Plötzlich fällt ihr Blick auf ein altes Buch, das neben ihrem Laptop liegt. Es ist ein Roman, den sie vor Jahren in einem Buchantiquariat erworben hatte, über eine Frau im Mittelalter, die Visionen hat. Die Protagonistin spricht in Trance Worte, die niemand versteht, und wird von der Kirche verfolgt.

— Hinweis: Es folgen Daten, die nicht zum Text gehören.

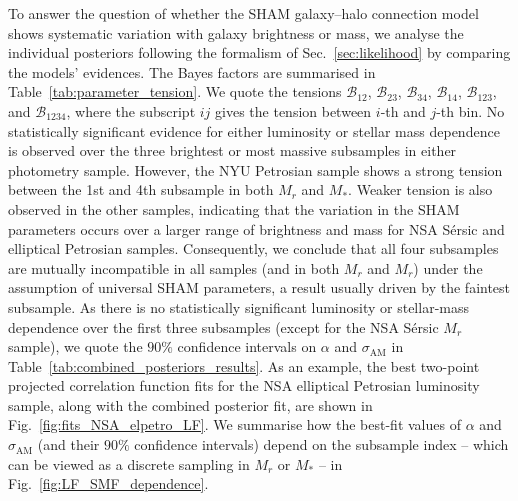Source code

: \documentclass[usenatbib,useAMS]{mnras}
\newcommand{\scatter}{\ensuremath{\sigma_{\mathrm{AM}}}}
\begin{document}
To answer the question of whether the \ac{SHAM} galaxy--halo connection model shows systematic variation with galaxy brightness or mass, we analyse the individual posteriors following the formalism of Sec.~\ref{sec:likelihood} by comparing the models' evidences. The Bayes factors are summarised in Table~\ref{tab:parameter_tension}. We quote the tensions $\mathcal{B}_{12}$, $\mathcal{B}_{23}$, $\mathcal{B}_{34}$, $\mathcal{B}_{14}$, $\mathcal{B}_{123}$, and $\mathcal{B}_{1234}$, where the subscript $ij$ gives the tension between $i$-th and $j$-th bin. No statistically significant evidence for either luminosity or stellar mass dependence is observed over the three brightest or most massive subsamples in either photometry sample. However, the \ac{NYU} Petrosian sample shows a strong tension between the 1st and 4th subsample in both $M_r$ and $M_*$. Weaker tension is also observed in the other samples, indicating that the variation in the \ac{SHAM} parameters occurs over a larger range of brightness and mass for \ac{NSA} S\'ersic and elliptical Petrosian samples. Consequently, we conclude that all four subsamples are mutually incompatible in all samples (and in both $M_r$ and $M_r$) under the assumption of universal SHAM parameters, a result usually driven by the faintest subsample. As there is no statistically significant luminosity or stellar-mass dependence over the first three subsamples (except for the \ac{NSA} S\'ersic $M_r$ sample), we quote the $90\%$ confidence intervals on $\alpha$ and $\scatter$ in Table~\ref{tab:combined_posteriors_results}. As an example, the best two-point projected correlation function fits for the \ac{NSA} elliptical Petrosian luminosity sample, along with the combined posterior fit, are shown in Fig.~\ref{fig:fits_NSA_elpetro_LF}. We summarise how the best-fit values of $\alpha$ and $\scatter$ (and their $90\%$ confidence intervals) depend on the subsample index -- which can be viewed as a discrete sampling in $M_r$ or $M_*$ -- in Fig.~\ref{fig:LF_SMF_dependence}.
\end{document}
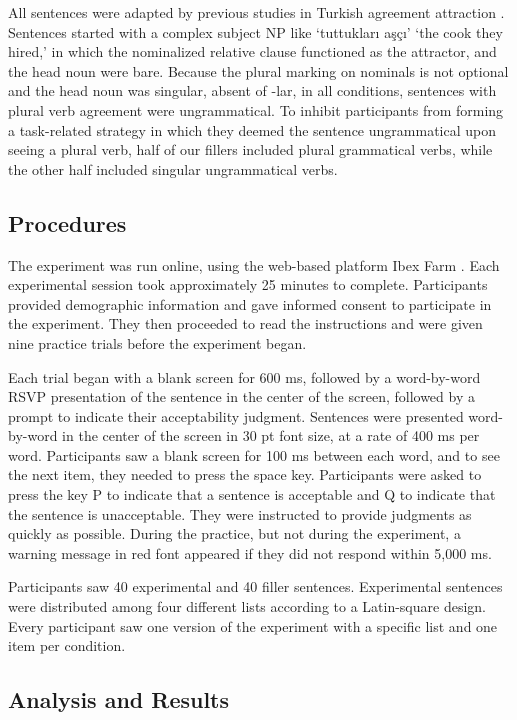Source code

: \documentclass[
  authoryear,
  3p]{elsarticle}
\begin{document}
All sentences were adapted by previous studies in Turkish agreement
attraction \citep{LagoEtAl2019, TurkLogacev2024}. Sentences started with
a complex subject NP like `tuttukları aşçı' `the cook they hired,' in
which the nominalized relative clause functioned as the attractor, and
the head noun were bare. Because the plural marking on nominals is not
optional and the head noun was singular, absent of -lar, in all
conditions, sentences with plural verb agreement were ungrammatical. To
inhibit participants from forming a task-related strategy in which they
deemed the sentence ungrammatical upon seeing a plural verb, half of our
fillers included plural grammatical verbs, while the other half included
singular ungrammatical verbs.

\subsection{Procedures}\label{procedures}

The experiment was run online, using the web-based platform Ibex Farm
\citep{Drummond2013}. Each experimental session took approximately 25
minutes to complete. Participants provided demographic information and
gave informed consent to participate in the experiment. They then
proceeded to read the instructions and were given nine practice trials
before the experiment began.

Each trial began with a blank screen for 600 ms, followed by a
word-by-word RSVP presentation of the sentence in the center of the
screen, followed by a prompt to indicate their acceptability judgment.
Sentences were presented word-by-word in the center of the screen in 30
pt font size, at a rate of 400 ms per word. Participants saw a blank
screen for 100 ms between each word, and to see the next item, they
needed to press the space key. Participants were asked to press the key
P to indicate that a sentence is acceptable and Q to indicate that the
sentence is unacceptable. They were instructed to provide judgments as
quickly as possible. During the practice, but not during the experiment,
a warning message in red font appeared if they did not respond within
5,000 ms.

Participants saw 40 experimental and 40 filler sentences. Experimental
sentences were distributed among four different lists according to a
Latin-square design. Every participant saw one version of the experiment
with a specific list and one item per condition.

\subsection{Analysis and Results}\label{analysis-and-results}
\end{document}

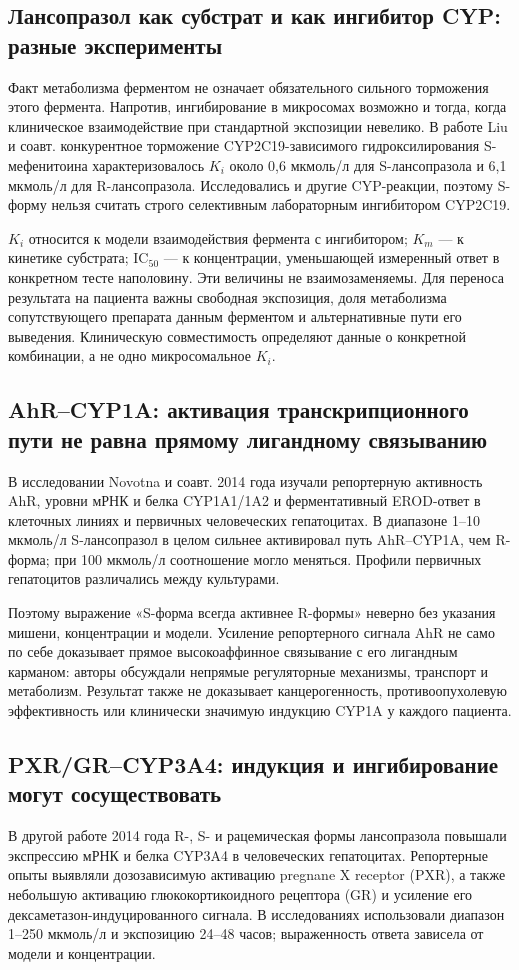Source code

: \documentclass[11pt,a4paper,notitlepage]{report}
\newcommand{\src}[1]{\unskip\space\cite{#1}}
\begin{document}
\subsection{Лансопразол как субстрат и как ингибитор CYP: разные эксперименты}
Факт метаболизма ферментом не означает обязательного сильного торможения этого фермента. Напротив, ингибирование в микросомах возможно и тогда, когда клиническое взаимодействие при стандартной экспозиции невелико. В работе Liu и соавт. конкурентное торможение CYP2C19-зависимого гидроксилирования S-мефенитоина характеризовалось $K_i$ около 0,6 мкмоль/л для S-лансопразола и 6,1 мкмоль/л для R-лансопразола. Исследовались и другие CYP-реакции, поэтому S-форму нельзя считать строго селективным лабораторным ингибитором CYP2C19.\src{molcypinhib}

$K_i$ относится к модели взаимодействия фермента с ингибитором; $K_m$ --- к кинетике субстрата; IC$_{50}$ --- к концентрации, уменьшающей измеренный ответ в конкретном тесте наполовину. Эти величины не взаимозаменяемы. Для переноса результата на пациента важны свободная экспозиция, доля метаболизма сопутствующего препарата данным ферментом и альтернативные пути его выведения. Клиническую совместимость определяют данные о конкретной комбинации, а не одно микросомальное $K_i$.\src{molcypinhib,uslabel}

\subsection{AhR--CYP1A: активация транскрипционного пути не равна прямому лигандному связыванию}
В исследовании Novotna и соавт. 2014 года изучали репортерную активность AhR, уровни мРНК и белка CYP1A1/1A2 и ферментативный EROD-ответ в клеточных линиях и первичных человеческих гепатоцитах. В диапазоне 1--10 мкмоль/л S-лансопразол в целом сильнее активировал путь AhR--CYP1A, чем R-форма; при 100 мкмоль/л соотношение могло меняться. Профили первичных гепатоцитов различались между культурами.\src{molahr}

Поэтому выражение «S-форма всегда активнее R-формы» неверно без указания мишени, концентрации и модели. Усиление репортерного сигнала AhR не само по себе доказывает прямое высокоаффинное связывание с его лигандным карманом: авторы обсуждали непрямые регуляторные механизмы, транспорт и метаболизм. Результат также не доказывает канцерогенность, противоопухолевую эффективность или клинически значимую индукцию CYP1A у каждого пациента.\src{molahr}

\subsection{PXR/GR--CYP3A4: индукция и ингибирование могут сосуществовать}
В другой работе 2014 года R-, S- и рацемическая формы лансопразола повышали экспрессию мРНК и белка CYP3A4 в человеческих гепатоцитах. Репортерные опыты выявляли дозозависимую активацию pregnane X receptor (PXR), а также небольшую активацию глюкокортикоидного рецептора (GR) и усиление его дексаметазон-индуцированного сигнала. В исследованиях использовали диапазон 1--250 мкмоль/л и экспозицию 24--48 часов; выраженность ответа зависела от модели и концентрации.\src{molpxr}
\end{document}
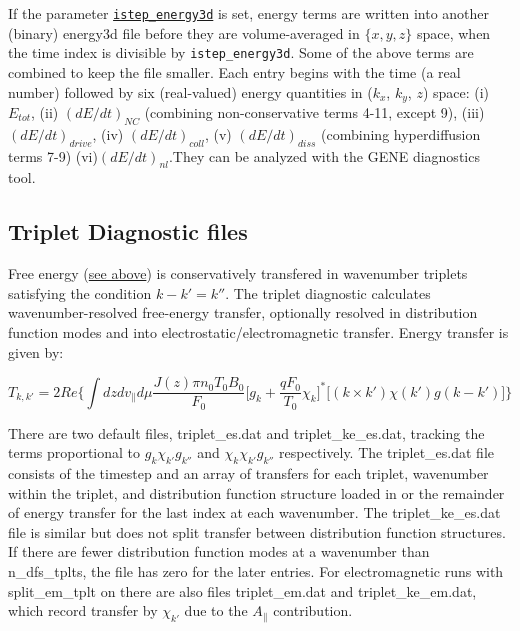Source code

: \documentclass[12pt]{article}
\begin{document}
If the parameter \hyperlink{istep_energy3d}{\tt istep\_energy3d} is set,
energy terms are written into another (binary) energy3d file before they are
volume-averaged in $\{x,y,z\}$ space, when the time index is divisible
by {\tt istep\_energy3d}. Some of the above terms are combined to
keep the file smaller. Each entry begins with the time (a real number)
followed by six (real-valued) energy quantities in ($k_x$, $k_y$, $z$)
space: (i) $E_{tot}$, (ii)
$(dE/dt)_{NC}$ (combining non-conservative terms 4-11, except 9), (iii)
$(dE/dt)_{drive}$, (iv) $(dE/dt)_{coll}$, (v) $(dE/dt)_{diss}$
(combining hyperdiffusion terms 7-9) (vi)$(dE/dt)_{nl}$.They can be analyzed with the
{\sc GENE} diagnostics tool.


\subsection{Triplet Diagnostic files}
\label{subsec:triplet-file}
Free energy (\hyperref[subsec:energy-file]{see above}) is conservatively transfered in wavenumber triplets satisfying the condition $k-k'=k''$. The triplet diagnostic calculates wavenumber-resolved free-energy transfer, optionally resolved in distribution function modes and into electrostatic/electromagnetic transfer. Energy transfer is given by:

$$T_{k,k'}=2Re\Big\{ \int dzdv_{\parallel}d\mu \frac{J(z) \pi n_{0} T_{0} B_{0}}{F_{0}} \Big [g_{k}+\frac{qF_{0}}{T_{0}}\chi_{k}\Big ]^{*}\Big [(k\times k') \chi(k')g(k-k')\Big ]  \Big\}$$

There are two default files, triplet\_es.dat and triplet\_ke\_es.dat, tracking the terms proportional to $g_k \chi_{k'} g_{k''}$ and $\chi_{k} \chi_{k'} g_{k''}$ respectively. The triplet\_es.dat file consists of the timestep and an array of transfers for each triplet, wavenumber within the triplet, and distribution function structure loaded in or the remainder of energy transfer for the last index at each wavenumber. The triplet\_ke\_es.dat file is similar but does not split transfer between distribution function structures. If there are fewer distribution function modes at a wavenumber than n\_dfs\_tplts, the file has zero for the later entries. For electromagnetic runs with split\_em\_tplt on there are also files triplet\_em.dat and triplet\_ke\_em.dat, which record transfer by $\chi_{k'}$ due to the $A_{\parallel}$ contribution.
\end{document}
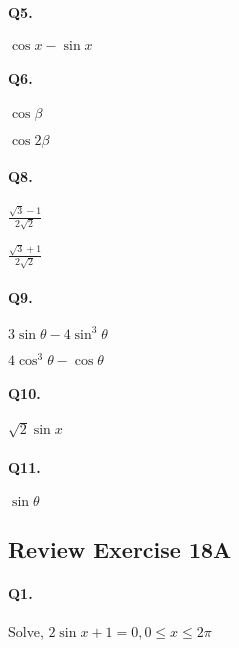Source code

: \documentclass{article}
\begin{document}
\paragraph{Q5.}
$\cos x - \sin x$

\paragraph{Q6.}
\begin{enumerate*}[label=(\alph*)]
          \item $\cos\beta$
          \item $\cos 2\beta$
\end{enumerate*}

\paragraph{Q8.}
\begin{enumerate*}[label=(\alph*)]
          \item $\frac{\sqrt{3}-1}{2 \sqrt{2}}$
          \item $\frac{\sqrt{3}+1}{2 \sqrt{2}}$
\end{enumerate*}

\paragraph{Q9.}
\begin{enumerate*}[label=(\alph*)]
          \item $3\sin\theta - 4\sin^{3}\theta$
          \item $4\cos^{3}\theta - \cos\theta$
\end{enumerate*}

\paragraph{Q10.}
$\sqrt{2}\sin x$

\paragraph{Q11.}
$\sin\theta$

\subsection {Review Exercise 18A}

\paragraph{Q1.}
Solve, $2\sin x + 1=0, 0 \leq x \leq 2\pi$
\end{document}
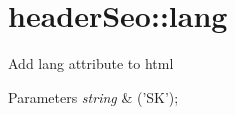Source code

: \hypertarget{header_seo_1_1lang-example}{\section{header\-Seo\-::lang}
}
Add lang attribute to html 
\begin{DoxyParams}{Parameters}
{\em string} & ('S\-K');\\
\hline
\end{DoxyParams}

\begin{DoxyCodeInclude}
\end{DoxyCodeInclude}
 
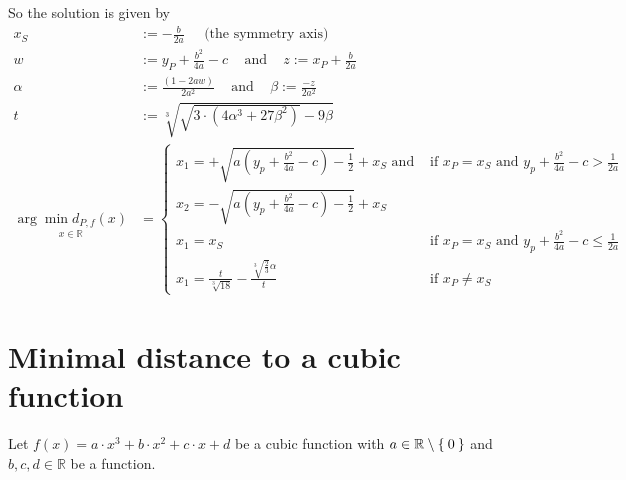 \documentclass[a4paper]{scrartcl}
\theoremstyle{break}
\def\mdr{\ensuremath{\mathbb{R}}}
\theoremstyle{nonumberplain}
\def\mdr{\ensuremath{\mathbb{R}}}
\begin{document}
\goodbreak
So the solution is given by
\begin{align*}
x_S &:= - \frac{b}{2a} \;\;\;\;\; \text{(the symmetry axis)}\\
w &:= y_P+\frac{b^2}{4a}-c \;\;\; \text{ and } \;\;\; z := x_P+\frac{b}{2a}\\
\alpha &:= \frac{(1- 2 aw)}{2 a^2} \;\;\;\text{ and }\;\;\; \beta := \frac{-z}{2 a^2}\\
t &:= \sqrt[3]{\sqrt{3 \cdot (4 \alpha^3 + 27 \beta^2)} -9\beta}\\
\underset{x\in\mdr}{\arg \min d_{P,f}(x)} &= \begin{cases}
     x_1 = +\sqrt{a (y_p + \frac{b^2}{4a} - c) - \frac{1}{2}} + x_S \text{ and }   &\text{if } x_P = x_S \text{ and } y_p + \frac{b^2}{4a} - c >  \frac{1}{2a} \\
     x_2 = -\sqrt{a (y_p + \frac{b^2}{4a} - c) - \frac{1}{2}} + x_S\\
     x_1 = x_S   &\text{if } x_P = x_S \text{ and } y_p + \frac{b^2}{4a} - c \leq  \frac{1}{2a} \\
     x_1 = \frac{t}{\sqrt[3]{18}} - \frac{\sqrt[3]{\frac{2}{3}} \alpha }{t}   &\text{if } x_P \neq x_S
    \end{cases}
\end{align*}

\clearpage
\section{Minimal distance to a cubic function}
Let $f(x) = a \cdot x^3 + b \cdot x^2 + c \cdot x + d$ be a cubic function
with $a \in \mdr \setminus \Set{0}$ and 
$b, c, d \in \mdr$ be a function.
\end{document}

Natali lehnt sich zurück und blickt nachdenklich aus dem Fenster in die Dunkelheit. Sie denkt an Elli, die Protagonistin aus ihrem eigenen Roman, an die Menschen in der Pfingstbewegung und an alle, die durch die Jahrhunderte hindurch in Trance fielen und sprachen. Alle von ihnen suchten nach etwas, vielleicht nach einer Verbindung zu etwas Größerem, etwas, das über die Grenzen der normalen Wahrnehmung hinausging.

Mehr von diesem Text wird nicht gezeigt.